Cacingan yang Diikuti Masalah Kesehatan Lain
Apa itu Sepsis?
Solusi atau Pencegahan

Kematian Raya (4), balita asal Sukabumi, Jawa Barat, semula dikaitkan dengan cacingan. Kabar tentang ditemukannya cacing dalam jumlah besar di tubuhnya membuat masyarakat geger. 

Raya mengembuskan napas terakhirnya pada 22 Juli 2025. Irfan dari bagian Humas Rumah Sakit Umum Daerah (RSUD) Syamsudin, Kota Sukabumi menjelaskan, kematian Raya bukanlah infeksi cacing semata, melainkan sepsis atau infeksi berat yang dipicu oleh malnutrisi, stunting, dan meningitis tuberkulosis. 

Cacingan yang Diikuti Masalah Kesehatan Lain

Ketua Program Studi Profesi Dokter Universitas Muhammadiyah Surakarta (UMS) dr.

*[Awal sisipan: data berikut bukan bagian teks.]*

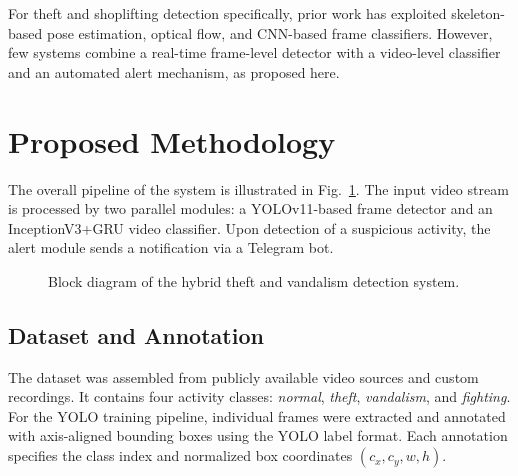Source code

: \documentclass[runningheads]{llncs}
\begin{document}
For theft and shoplifting detection specifically, prior work has exploited skeleton-based pose estimation, optical flow, and CNN-based frame classifiers. However, few systems combine a real-time frame-level detector with a video-level classifier and an automated alert mechanism, as proposed here.

\section{Proposed Methodology}
\label{sec:method}

The overall pipeline of the system is illustrated in Fig.~\ref{fig:block}. The input video stream is processed by two parallel modules: a YOLOv11-based frame detector and an InceptionV3+GRU video classifier. Upon detection of a suspicious activity, the alert module sends a notification via a Telegram bot.

\begin{figure}[t]
\centering
{}
\caption{Block diagram of the hybrid theft and vandalism detection system.}
\label{fig:block}
\end{figure}

\subsection{Dataset and Annotation}

The dataset was assembled from publicly available video sources and custom recordings. It contains four activity classes: \textit{normal}, \textit{theft}, \textit{vandalism}, and \textit{fighting}. For the YOLO training pipeline, individual frames were extracted and annotated with axis-aligned bounding boxes using the YOLO label format. Each annotation specifies the class index and normalized box coordinates $(c_x, c_y, w, h)$.
\end{document}
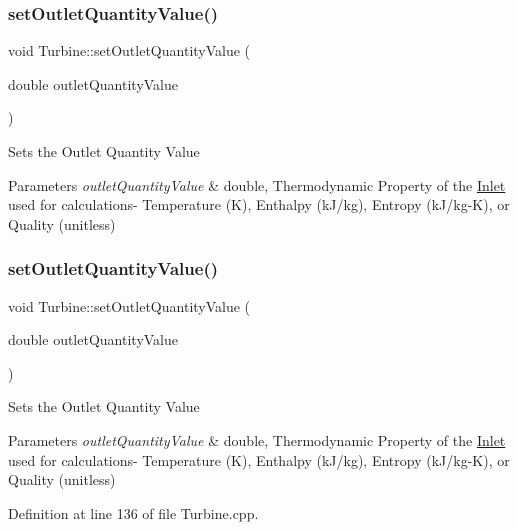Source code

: \subsubsection{\texorpdfstring{set\+Outlet\+Quantity\+Value()}{setOutletQuantityValue()}\hspace{0.1cm}{\footnotesize\ttfamily [2/3]}}
{\footnotesize\ttfamily void Turbine\+::set\+Outlet\+Quantity\+Value (\begin{DoxyParamCaption}\item[{double}]{outlet\+Quantity\+Value }\end{DoxyParamCaption})}

Sets the Outlet Quantity Value


\begin{DoxyParams}{Parameters}
{\em outlet\+Quantity\+Value} & double, Thermodynamic Property of the \hyperlink{class_inlet}{Inlet} used for calculations-\/ Temperature (K), Enthalpy (k\+J/kg), Entropy (k\+J/kg-\/K), or Quality (unitless) \\
\hline
\end{DoxyParams}
\mbox{\label{class_turbine_ab37326068f633280de8f8144b9c8eb89}} 
\subsubsection{\texorpdfstring{set\+Outlet\+Quantity\+Value()}{setOutletQuantityValue()}\hspace{0.1cm}{\footnotesize\ttfamily [3/3]}}
{\footnotesize\ttfamily void Turbine\+::set\+Outlet\+Quantity\+Value (\begin{DoxyParamCaption}\item[{double}]{outlet\+Quantity\+Value }\end{DoxyParamCaption})}

Sets the Outlet Quantity Value


\begin{DoxyParams}{Parameters}
{\em outlet\+Quantity\+Value} & double, Thermodynamic Property of the \hyperlink{class_inlet}{Inlet} used for calculations-\/ Temperature (K), Enthalpy (k\+J/kg), Entropy (k\+J/kg-\/K), or Quality (unitless) \\
\hline
\end{DoxyParams}


Definition at line 136 of file Turbine.\+cpp.

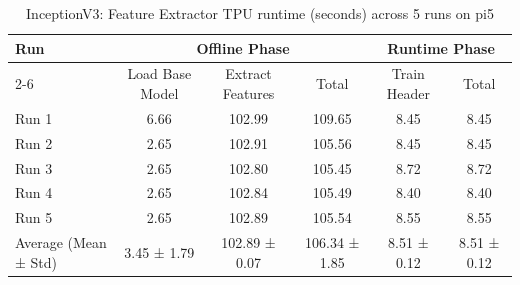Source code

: \begin{table}[t]
\centering
\caption{InceptionV3: Feature Extractor TPU runtime (seconds) across 5 runs on pi5}
\label{tab:runtime_inceptionv3_EdgeTPU_pi5}
\begin{tabular}{lccccc}
\hline
\multirow{2}{*}{Run} & \multicolumn{3}{c}{Offline Phase} & \multicolumn{2}{c}{Runtime Phase} \\
\cline{2-6}
 & Load Base Model & Extract Features & Total & Train Header & Total \\
\hline
  Run 1                  & 6.66           & 102.99         & 109.65         & 8.45           & 8.45           \\
  Run 2                  & 2.65           & 102.91         & 105.56         & 8.45           & 8.45           \\
  Run 3                  & 2.65           & 102.80         & 105.45         & 8.72           & 8.72           \\
  Run 4                  & 2.65           & 102.84         & 105.49         & 8.40           & 8.40           \\
  Run 5                  & 2.65           & 102.89         & 105.54         & 8.55           & 8.55           \\
\hline
  Average (Mean ± Std)   & 3.45 ± 1.79    & 102.89 ± 0.07  & 106.34 ± 1.85  & 8.51 ± 0.12    & 8.51 ± 0.12    \\
\hline
\end{tabular}
\end{table}
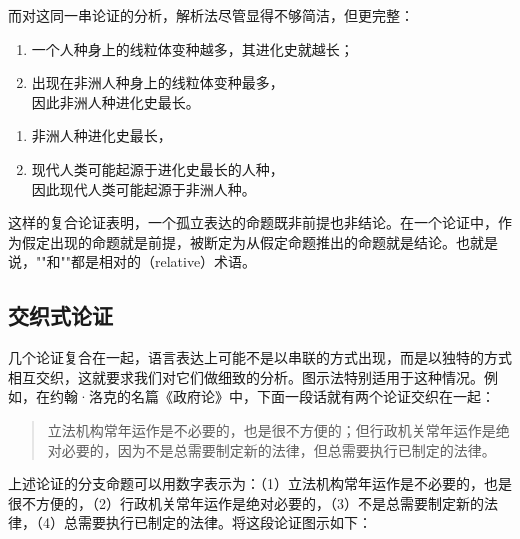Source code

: 而对这同一串论证的分析，解析法尽管显得不够简洁，但更完整：

\begin{enumerate}
  \item 一个人种身上的线粒体变种越多，其进化史就越长；
  \item 出现在非洲人种身上的线粒体变种最多，\\
  因此非洲人种进化史最长。
\end{enumerate}

\begin{enumerate}
  \item 非洲人种进化史最长，
  \item 现代人类可能起源于进化史最长的人种，\\
  因此现代人类可能起源于非洲人种。
\end{enumerate}

这样的复合论证表明，一个孤立表达的命题既非前提也非结论。在一个论证中，作为假定出现的命题就是前提，被断定为从假定命题推出的命题就是结论。也就是说，""和""都是相对的（relative）术语。

\subsection{交织式论证}

几个论证复合在一起，语言表达上可能不是以串联的方式出现，而是以独特的方式相互交织，这就要求我们对它们做细致的分析。图示法特别适用于这种情况。例如，在约翰·洛克的名篇《政府论》中，下面一段话就有两个论证交织在一起：

\begin{quotation}
立法机构常年运作是不必要的，也是很不方便的；但行政机关常年运作是绝对必要的，因为不是总需要制定新的法律，但总需要执行已制定的法律。
\end{quotation}

上述论证的分支命题可以用数字表示为：（1）立法机构常年运作是不必要的，也是很不方便的，（2）行政机关常年运作是绝对必要的，（3）不是总需要制定新的法律，（4）总需要执行已制定的法律。将这段论证图示如下：

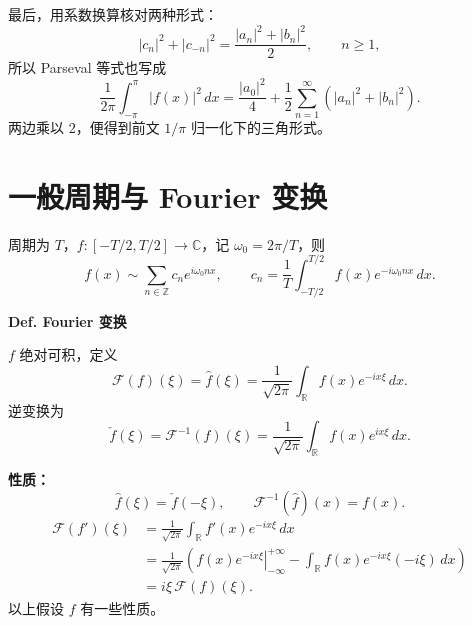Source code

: \documentclass[11pt,a4paper]{ctexart}
\begin{document}
最后，用系数换算核对两种形式：
\[
 |c_n|^2+|c_{-n}|^2=\frac{|a_n|^2+|b_n|^2}{2},\qquad n\geq1,
\]
所以 Parseval 等式也写成
\[
 \frac{1}{2\pi}\int_{-\pi}^{\pi}|f(x)|^2\,dx
 =\frac{|a_0|^2}{4}
 +\frac12\sum_{n=1}^{\infty}(|a_n|^2+|b_n|^2).
\]
两边乘以 $2$，便得到前文 $1/\pi$ 归一化下的三角形式。

\section*{一般周期与 Fourier 变换}

周期为 $T$，$f:[-T/2,T/2]\to\mathbb C$，记 $\omega_0=2\pi/T$，则
\[
 f(x)\sim\sum_{n\in\mathbb Z}c_ne^{i\omega_0nx},\qquad
 c_n=\frac{1}{T}\int_{-T/2}^{T/2}f(x)e^{-i\omega_0nx}\,dx.
\]

\noindent\textbf{Def. Fourier 变换}

$f$ 绝对可积，定义
\[
 \mathcal F(f)(\xi)=\widehat f(\xi)
 =\frac{1}{\sqrt{2\pi}}\int_{\mathbb R}f(x)e^{-ix\xi}\,dx.
\]
逆变换为
\[
 \check f(\xi)=\mathcal F^{-1}(f)(\xi)
 =\frac{1}{\sqrt{2\pi}}\int_{\mathbb R}f(x)e^{ix\xi}\,dx.
\]

\noindent\textbf{性质：}
\[
 \widehat f(\xi)=\check f(-\xi),\qquad
 \mathcal F^{-1}(\widehat f)(x)=f(x).
\]
\begin{align*}
 \mathcal F(f')(\xi)
 &=\frac{1}{\sqrt{2\pi}}\int_{\mathbb R}f'(x)e^{-ix\xi}\,dx\\
 &=\frac{1}{\sqrt{2\pi}}\left(
 \left.f(x)e^{-ix\xi}\right|_{-\infty}^{+\infty}
 -\int_{\mathbb R}f(x)e^{-ix\xi}(-i\xi)\,dx\right)\\
 &=i\xi\,\mathcal F(f)(\xi).
\end{align*}
以上假设 $f$ 有一些性质。
\end{document}
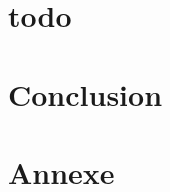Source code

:\documentclass[a4paper]{article}
\begin{document}
\clearpage

\section{todo}

\clearpage


\section{Conclusion}

\clearpage

\section{Annexe}
\end{document}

Iin Novita Nurhidayati Mahmuda, M.Sc., Sp.PD. menilai kematian Raya mencerminkan tumpang tindih masalah kesehatan yang sering tak tertangani sejak awal.

“Bukan cacingan. Dalam kasus Raya, yang membuat ia tidak tertolong adalah sepsis, infeksi berat yang sudah mengenai berbagai organ tubuh,” terang Iin melalui Zoom, Rabu (3/9/2025).

Berdasarkan penjelasan Iin, cacingan memang penyakit yang umum di Indonesia. Anak-anak seperti Raya yang tinggal di lingkungan padat, kumuh, dan minim sanitasi sangat rentan mengalaminya. Kisah pilu ini sekaligus menyingkap kerentanan keluarga ekonomi kelas bawah yang harus hidup di lingkungan tak sehat, minim gizi, dan jauh dari akses kesehatan memadai. 

Cacingan umumnya merupakan kondisi yang mudah diobati. “Kalau anak gizinya cukup dan segera diberi obat, cacingan relatif tidak berbahaya. Masalah muncul saat anak seperti Raya sudah malnutrisi dan menderita infeksi lain,” papar dokter spesialis penyakit dalam Rumah Sakit PKU Muhammadiyah Surakarta itu.

Dilaporkan dari berbagai sumber, keluarga Raya hidup dalam situasi yang serba sulit. Ibunya mengalami gangguan jiwa (ODGJ), sementara ayahnya menderita tuberkulosis (TBC). Kondisi ekonomi rendah membuat kebutuhan gizi bocah malang tersebut tak terpenuhi. Lingkungan rumah pun tidak layak huni.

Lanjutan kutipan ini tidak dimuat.